By JOHN DESPER
Despite adding more than 1.4 million square feet of space and the perception of soft demand, the Orange County low-rise office market continues to surge.
Performance largely is influenced by job growth, with an emphasis on employment stability in the mortgage sector.
At 53 million square feet, the low-rise office market has more than twice as much space as the high-rise office market. The low-rise market accounts for 56% of OC’s total 95 million square feet of office space.
The reasons for its popularity are simple,lower occupancy costs, shorter construction, size flexibility and the option to lease or buy.
The vacancy rate of low-rise office space, while up from last year’s 5.9%, remains a healthy 8.2%.
Still, the average asking rent rose by 18% in the first quarter from a year earlier to $2.47 per square foot.
With the John Wayne Airport area and Central County leading the way, the low-rise market rebounded with a strong first quarter of positive square feet absorbed of 474,160 square feet, up from the negative 69,289 net absorption in the fourth quarter.

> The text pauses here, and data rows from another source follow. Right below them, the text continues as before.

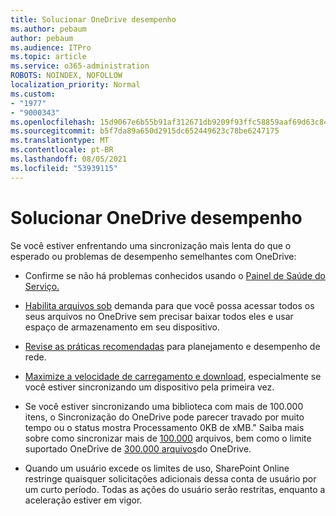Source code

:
 ```yaml
---
title: Solucionar OneDrive desempenho
ms.author: pebaum
author: pebaum
ms.audience: ITPro
ms.topic: article
ms.service: o365-administration
ROBOTS: NOINDEX, NOFOLLOW
localization_priority: Normal
ms.custom:
- "1977"
- "9000343"
ms.openlocfilehash: 15d9067e6b55b91af312671db9209f93ffc58859aaf69d63c84dbc354aff3dd3
ms.sourcegitcommit: b5f7da89a650d2915dc652449623c78be6247175
ms.translationtype: MT
ms.contentlocale: pt-BR
ms.lasthandoff: 08/05/2021
ms.locfileid: "53939115"
---
```

# <a name="troubleshoot-onedrive-performance"></a>Solucionar OneDrive desempenho

Se você estiver enfrentando uma sincronização mais lenta do que o esperado ou problemas de desempenho semelhantes com OneDrive:

- Confirme se não há problemas conhecidos usando o [Painel de Saúde do Serviço.](https://portal.office.com/adminportal/home?ref=/servicehealth)

- [Habilita arquivos sob](https://support.office.com/article/save-disk-space-with-onedrive-files-on-demand-for-windows-10-0e6860d3-d9f3-4971-b321-7092438fb38e) demanda para que você possa acessar todos os seus arquivos no OneDrive sem precisar baixar todos eles e usar espaço de armazenamento em seu dispositivo.

- [Revise as práticas recomendadas](https://docs.microsoft.com/office365/enterprise/network-planning-and-performance) para planejamento e desempenho de rede.

- [Maximize a velocidade de carregamento e download](https://support.office.com/article/maximize-upload-and-download-speed-8eeadfb8-501f-406d-997b-98ab6ff67f43), especialmente se você estiver sincronizando um dispositivo pela primeira vez.

- Se você estiver sincronizando uma biblioteca com mais de 100.000 itens, o Sincronização do OneDrive pode parecer travado por muito tempo ou o status mostra Processamento 0KB de xMB." Saiba mais sobre como sincronizar mais de [100.000](https://support.office.com/article/invalid-file-names-and-file-types-in-onedrive-onedrive-for-business-and-sharepoint-64883a5d-228e-48f5-b3d2-eb39e07630fa) arquivos, bem como o limite suportado OneDrive de [300.000 arquivos](https://support.office.com/article/invalid-file-names-and-file-types-in-onedrive-onedrive-for-business-and-sharepoint-64883a5d-228e-48f5-b3d2-eb39e07630fa)do OneDrive.

- Quando um usuário excede os limites de uso, SharePoint Online restringe quaisquer solicitações adicionais dessa conta de usuário por um curto período. Todas as ações do usuário serão restritas, enquanto a aceleração estiver em vigor.
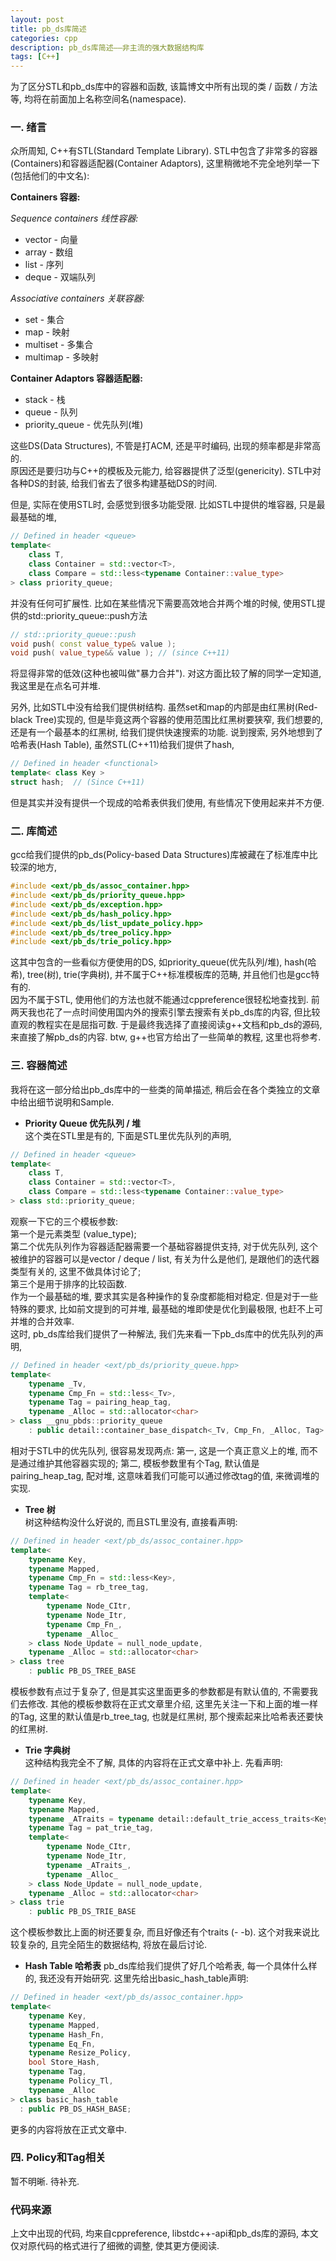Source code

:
 ```yaml
---
layout: post
title: pb_ds库简述
categories: cpp
description: pb_ds库简述——非主流的强大数据结构库
tags: [C++]
---
```

为了区分STL和pb_ds库中的容器和函数, 该篇博文中所有出现的类 / 函数 / 方法等, 均将在前面加上名称空间名(namespace).
### 一. 绪言
众所周知, C++有STL(Standard Template Library). STL中包含了非常多的容器(Containers)和容器适配器(Container Adaptors), 这里稍微地不完全地列举一下(包括他们的中文名):

__Containers 容器:__  

_Sequence containers 线性容器:_
- vector - 向量
- array  - 数组
- list   - 序列
- deque  - 双端队列


_Associative containers 关联容器:_
- set      - 集合
- map      - 映射
- multiset - 多集合
- multimap - 多映射


__Container Adaptors 容器适配器:__  
- stack          - 栈
- queue          - 队列
- priority_queue - 优先队列(堆)

这些DS(Data Structures), 不管是打ACM, 还是平时编码, 出现的频率都是非常高的.  
原因还是要归功与C++的模板及元能力, 给容器提供了泛型(genericity). STL中对各种DS的封装, 给我们省去了很多构建基础DS的时间.   


但是, 实际在使用STL时, 会感觉到很多功能受限. 比如STL中提供的堆容器, 只是最最基础的堆,
```c++
// Defined in header <queue>
template<
    class T,
    class Container = std::vector<T>,
    class Compare = std::less<typename Container::value_type>
> class priority_queue;
```
并没有任何可扩展性. 比如在某些情况下需要高效地合并两个堆的时候, 使用STL提供的std::priority_queue::push方法
```c++
// std::priority_queue::push
void push( const value_type& value );
void push( value_type&& value ); // (since C++11)
```
将显得非常的低效(这种也被叫做"暴力合并"). 对这方面比较了解的同学一定知道, 我这里是在点名可并堆.


另外, 比如STL中没有给我们提供树结构. 虽然set和map的内部是由红黑树(Red-black Tree)实现的, 但是毕竟这两个容器的使用范围比红黑树要狭窄, 我们想要的, 还是有一个最基本的红黑树, 给我们提供快速搜索的功能. 说到搜索, 另外地想到了哈希表(Hash Table), 虽然STL(C++11)给我们提供了hash,
```c++
// Defined in header <functional>
template< class Key >
struct hash;  // (Since C++11)
```
但是其实并没有提供一个现成的哈希表供我们使用, 有些情况下使用起来并不方便.


### 二. 库简述
gcc给我们提供的pb_ds(Policy-based Data Structures)库被藏在了标准库中比较深的地方,
```c++
#include <ext/pb_ds/assoc_container.hpp>
#include <ext/pb_ds/priority_queue.hpp>
#include <ext/pb_ds/exception.hpp>
#include <ext/pb_ds/hash_policy.hpp>
#include <ext/pb_ds/list_update_policy.hpp>
#include <ext/pb_ds/tree_policy.hpp>
#include <ext/pb_ds/trie_policy.hpp>
```
这其中包含的一些看似方便使用的DS, 如priority_queue(优先队列/堆), hash(哈希), tree(树), trie(字典树), 并不属于C++标准模板库的范畴, 并且他们也是gcc特有的.   
因为不属于STL, 使用他们的方法也就不能通过cppreference很轻松地查找到. 前两天我也花了一点时间使用国内外的搜索引擎去搜索有关pb_ds库的内容, 但比较直观的教程实在是屈指可数. 于是最终我选择了直接阅读g++文档和pb_ds的源码, 来直接了解pb_ds的内容. btw, g++也官方给出了一些简单的教程, 这里也将参考.

### 三. 容器简述
我将在这一部分给出pb_ds库中的一些类的简单描述, 稍后会在各个类独立的文章中给出细节说明和Sample.
- __Priority Queue 优先队列 / 堆__  
这个类在STL里是有的, 下面是STL里优先队列的声明,
```c++
// Defined in header <queue>
template<
    class T,
    class Container = std::vector<T>,
    class Compare = std::less<typename Container::value_type>
> class std::priority_queue;
```
观察一下它的三个模板参数:  
第一个是元素类型 (value_type);  
第二个优先队列作为容器适配器需要一个基础容器提供支持, 对于优先队列, 这个被维护的容器可以是vector / deque / list, 有关为什么是他们, 是跟他们的迭代器类型有关的, 这里不做具体讨论了;  
第三个是用于排序的比较函数.  
作为一个最基础的堆, 要求其实是各种操作的复杂度都能相对稳定. 但是对于一些特殊的要求, 比如前文提到的可并堆, 最基础的堆即使是优化到最极限, 也赶不上可并堆的合并效率.  
这时, pb_ds库给我们提供了一种解法, 我们先来看一下pb_ds库中的优先队列的声明,
```c++
// Defined in header <ext/pb_ds/priority_queue.hpp>
template<
    typename _Tv,
    typename Cmp_Fn = std::less<_Tv>,
    typename Tag = pairing_heap_tag,
    typename _Alloc = std::allocator<char>
> class __gnu_pbds::priority_queue
    : public detail::container_base_dispatch<_Tv, Cmp_Fn, _Alloc, Tag>::type
```
相对于STL中的优先队列, 很容易发现两点: 第一, 这是一个真正意义上的堆, 而不是通过维护其他容器实现的; 第二, 模板参数里有个Tag, 默认值是pairing_heap_tag, 配对堆, 这意味着我们可能可以通过修改tag的值, 来微调堆的实现.

- __Tree 树__  
树这种结构没什么好说的, 而且STL里没有, 直接看声明:
```c++
// Defined in header <ext/pb_ds/assoc_container.hpp>
template<
    typename Key,
    typename Mapped,
    typename Cmp_Fn = std::less<Key>,
    typename Tag = rb_tree_tag,
    template<
        typename Node_CItr,
        typename Node_Itr,
        typename Cmp_Fn_,
        typename _Alloc_
    > class Node_Update = null_node_update,
    typename _Alloc = std::allocator<char>
> class tree
    : public PB_DS_TREE_BASE
```
模板参数有点过于复杂了, 但是其实这里面更多的参数都是有默认值的, 不需要我们去修改. 其他的模板参数将在正式文章里介绍, 这里先关注一下和上面的堆一样的Tag, 这里的默认值是rb_tree_tag, 也就是红黑树, 那个搜索起来比哈希表还要快的红黑树.

- __Trie 字典树__  
这种结构我完全不了解, 具体的内容将在正式文章中补上. 先看声明:
```c++
// Defined in header <ext/pb_ds/assoc_container.hpp>
template<
    typename Key,
    typename Mapped,
    typename _ATraits = typename detail::default_trie_access_traits<Key>::type,
    typename Tag = pat_trie_tag,
    template<
        typename Node_CItr,
        typename Node_Itr,
        typename _ATraits_,
        typename _Alloc_
    > class Node_Update = null_node_update,
    typename _Alloc = std::allocator<char>
> class trie
    : public PB_DS_TRIE_BASE
```
这个模板参数比上面的树还要复杂, 而且好像还有个traits (- -b). 这个对我来说比较复杂的, 且完全陌生的数据结构, 将放在最后讨论.


- __Hash Table 哈希表__
pb_ds库给我们提供了好几个哈希表, 每一个具体什么样的, 我还没有开始研究. 这里先给出basic_hash_table声明:
```c++
// Defined in header <ext/pb_ds/assoc_container.hpp>
template<
    typename Key,
    typename Mapped,
    typename Hash_Fn,
    typename Eq_Fn,
    typename Resize_Policy,
    bool Store_Hash,
    typename Tag,
    typename Policy_Tl,
    typename _Alloc
> class basic_hash_table
  : public PB_DS_HASH_BASE;
```

更多的内容将放在正式文章中.

### 四. Policy和Tag相关
暂不明晰. 待补充.

### 代码来源
上文中出现的代码, 均来自cppreference, libstdc++-api和pb_ds库的源码, 本文仅对原代码的格式进行了细微的调整, 使其更方便阅读.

Building owners of low-rise office space have good reason for long-term optimism as supply and demand fundamentals are in their favor.
While there is more than 1.3 million square feet of low-rise space under construction this year, 1.2 million already is leased.
Given the low-rise market has averaged more than 1.4 million square feet of positive net absorption in the past five years and has a low vacancy rate and limited land for construction, you have a long-term supply and demand scenario that works in favor of building owners.
Desper is a first vice president in the Newport Beach office of CB Richard Ellis Inc.